Source texts of formatted documents
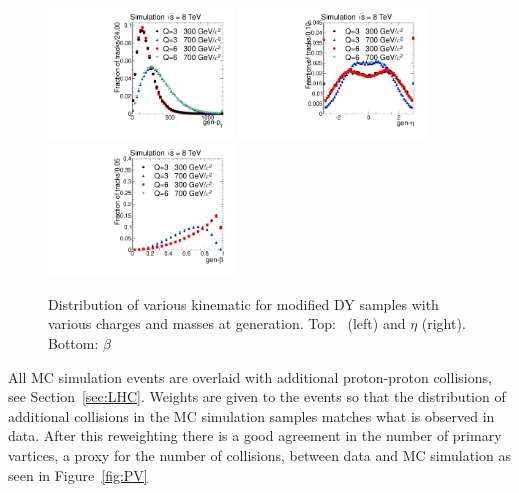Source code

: \begin{figure}
 \begin{center}
  \includegraphics[clip=true, trim=0.0cm 0cm 1.4cm 0cm, width=0.44\textwidth]{figures/muonly/Selection_Comp_DY_genpT}
  \includegraphics[clip=true, trim=0.0cm 0cm 1.4cm 0cm, width=0.44\textwidth]{figures/muonly/Selection_Comp_DY_geneta}
  \includegraphics[clip=true, trim=0.0cm 0cm 1.4cm 0cm, width=0.44\textwidth]{figures/muonly/Selection_Comp_DY_genbeta}
 \end{center}
 \caption[Distribution of \pt, $\eta$, and $\beta$ for modified DY samples with various charges and masses at generation]
{Distribution of various kinematic for modified DY samples with various charges and masses at generation.
Top: \pt\ (left) and $\eta$ (right).
Bottom: $\beta$}
   \label{fig:GenDY}
\end{figure}

All MC simulation events are overlaid with additional proton-proton collisions, see Section~\ref{sec:LHC}.
Weights are given to the events so that the distribution of additional collisions in the MC simulation samples matches what is observed in data.
After this reweighting there is a good agreement in the number of primary vartices, a proxy for the number of collisions, between data and MC simulation as seen in Figure~\ref{fig:PV}

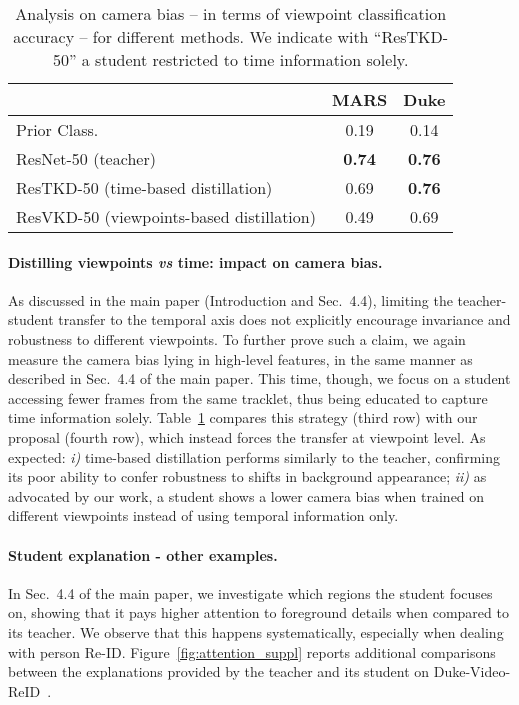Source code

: \documentclass[runningheads]{llncs}
\newcommand{\nicepar}[1]{\paragraph{\normalfont\textbf{#1}}}
\newcommand{\mars}{MARS}
\newcommand{\duke}{Duke}
\newcommand{\dukefull}{Duke-Video-ReID}
\newcommand{\resnet}[1]{ResNet-#1}
\newcommand{\tea}[1]{\resnet{#1}}
\newcommand{\stf}[1]{ResVKD-#1}
\newcommand{\quotationmarks}[1]{``#1''}
\begin{document}
\begin{table}[b]
    \centering
    \caption{Analysis on camera bias -- in terms of viewpoint classification accuracy -- for different methods. We indicate with \quotationmarks{ResTKD-50} a student restricted to time information solely.}
    \label{tab:biastimevsmv}
    \setlength{\tabcolsep}{5pt}
    \begin{tabular}{l|c|c}
    \hline
    \multirow{2}{*}{} & \multicolumn{1}{c|}{\mars{}} & \multicolumn{1}{c}{\duke{}}\\
    \hline
    Prior Class. & 0.19 & 0.14 \\
    \hline\hline
    \tea{50} (teacher) & \textbf{0.74} & \textbf{0.76}\\
    ResTKD-50 (time-based distillation) & 0.69 & \textbf{0.76}\\
    \stf{50} (viewpoints-based distillation) & 0.49 & 0.69 \\
    \hline
    \end{tabular}
\end{table}
\nicepar{Distilling viewpoints \textit{vs} time: impact on camera bias.} As discussed in the main paper (Introduction and Sec.~4.4), limiting the teacher-student transfer to the temporal axis does not explicitly encourage invariance and robustness to different viewpoints. To further prove such a claim, we again measure the camera bias lying in high-level features, in the same manner as described in Sec.~4.4 of the main paper. This time, though, we focus on a student accessing fewer frames from the same tracklet, thus being educated to capture time information solely. Table~\ref{tab:biastimevsmv} compares this strategy (third row) with our proposal (fourth row), which instead forces the transfer at viewpoint level. As expected: \textit{i)} time-based distillation performs similarly to the teacher, confirming its poor ability to confer robustness to shifts in background appearance; \textit{ii)} as advocated by our work, a student shows a lower camera bias when trained on different viewpoints instead of using temporal information only.
\nicepar{Student explanation - other examples.} In Sec.~4.4 of the main paper, we investigate which regions the student focuses on, showing that it pays higher attention to foreground details when compared to its teacher. We observe that this happens systematically, especially when dealing with person Re-ID. Figure~\ref{fig:attention_suppl} reports additional comparisons between the explanations provided by the teacher and its student on \dukefull{}~\cite{wu2018duke1}.
\end{document}

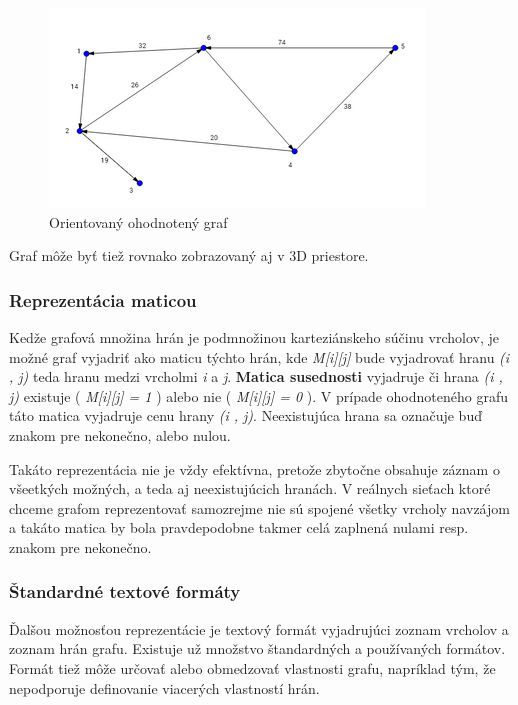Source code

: \documentclass[12pt,twoside,slovak,a4paper]{article}
\begin{document}
 \begin{figure}[H]
 	 \caption{Orientovaný ohodnotený graf}
 	 \centering
	 \includegraphics{orientovany_ohodnoteny_small}
 \end{figure}
  Graf môže byť tiež rovnako zobrazovaný aj v 3D priestore.
  
 	\subsubsection{Reprezentácia maticou}
 	Kedže grafová množina hrán je podmnožinou karteziánskeho súčinu vrcholov, je možné graf vyjadriť ako maticu týchto hrán, kde \emph{M[i][j]} bude vyjadrovať hranu \emph{(i , j)} teda hranu medzi vrcholmi \emph{i} a \emph{j}.
 	\textbf{Matica susednosti} vyjadruje či hrana \emph{(i , j)} existuje ( \emph{M[i][j] = 1} ) alebo nie ( \emph{M[i][j] = 0} ).
 	V prípade ohodnoteného grafu táto matica vyjadruje cenu hrany \emph{(i , j)}. Neexistujúca hrana sa označuje buď znakom pre nekonečno, alebo nulou. 
 	
 	Takáto reprezentácia nie je vždy efektívna, pretože zbytočne obsahuje záznam o všeetkých možných, a teda aj neexistujúcich hranách. V reálnych sieťach ktoré chceme grafom reprezentovať samozrejme nie sú spojené všetky vrcholy navzájom a takáto matica by bola pravdepodobne takmer celá zaplnená nulami resp. znakom pre nekonečno.
 	
	
	\subsubsection{Štandardné textové formáty}
	Ďalšou možnosťou reprezentácie je textový formát vyjadrujúci zoznam vrcholov a zoznam hrán grafu. Existuje už množstvo štandardných a používaných formátov. Formát tiež môže určovať alebo obmedzovať vlastnosti grafu, napríklad tým, že nepodporuje definovanie viacerých vlastností hrán.
	
\end{document}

Exercise
Among the lines above, find those carrying the word "begin" and copy them out.

Solution
: \begin{figure}
 \begin{center}
\begin{document}
\begin{table}[b]
    \begin{tabular}{l|c|c}
\begin{document}
 \begin{figure}[H]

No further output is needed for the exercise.